Could you transcribe each record below exactly as written, setting the pictures aside?

Exercise data section start

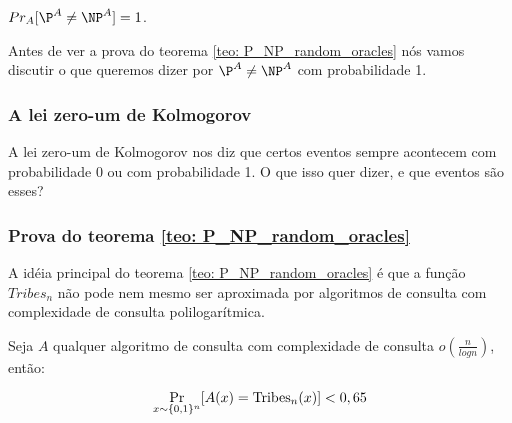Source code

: \begin{teo} \label{teo: P_NP_random_oracles}

$Pr_{A}[\P^{A} \neq \NP^{A}] = 1$.

\end{teo}

Antes de ver a prova do teorema \ref{teo: P_NP_random_oracles} nós vamos discutir o que queremos dizer por $\P^{A} \neq \NP^{A}$ com probabilidade 1.

\subsubsection{A lei zero-um de Kolmogorov}

A lei zero-um de Kolmogorov nos diz que certos eventos sempre acontecem com probabilidade 0 ou com probabilidade 1. O que isso quer dizer, e que eventos são esses? 


\subsubsection{Prova do teorema \ref{teo: P_NP_random_oracles}}

A idéia principal do teorema \ref{teo: P_NP_random_oracles} é que a função $Tribes_{n}$ não pode nem mesmo ser aproximada por algoritmos de consulta com complexidade de consulta polilogarítmica.

\begin{prop} \label{prop: tribes_inaproximability}

Seja $A$ qualquer algoritmo de consulta com complexidade de consulta $o(\frac{n}{logn})$, então:

\begin{equation*}
    \Pr_{x \sim \{0, 1\}^{n}}[A(x) = \text{Tribes}_{n}(x)] < 0,65 
\end{equation*}

\end{prop}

Exercise data section end

**Written answer:**
Source code

: \begin{teo} \label{teo: P_NP_random_oracles}

$Pr_{A}[\P^{A} \neq \NP^{A}] = 1$.

\end{teo}

Antes de ver a prova do teorema \ref{teo: P_NP_random_oracles} nós vamos discutir o que queremos dizer por $\P^{A} \neq \NP^{A}$ com probabilidade 1.

\subsubsection{A lei zero-um de Kolmogorov}

A lei zero-um de Kolmogorov nos diz que certos eventos sempre acontecem com probabilidade 0 ou com probabilidade 1. O que isso quer dizer, e que eventos são esses? 


\subsubsection{Prova do teorema \ref{teo: P_NP_random_oracles}}

A idéia principal do teorema \ref{teo: P_NP_random_oracles} é que a função $Tribes_{n}$ não pode nem mesmo ser aproximada por algoritmos de consulta com complexidade de consulta polilogarítmica.

\begin{prop} \label{prop: tribes_inaproximability}

Seja $A$ qualquer algoritmo de consulta com complexidade de consulta $o(\frac{n}{logn})$, então:

\begin{equation*}
    \Pr_{x \sim \{0, 1\}^{n}}[A(x) = \text{Tribes}_{n}(x)] < 0,65 
\end{equation*}

\end{prop}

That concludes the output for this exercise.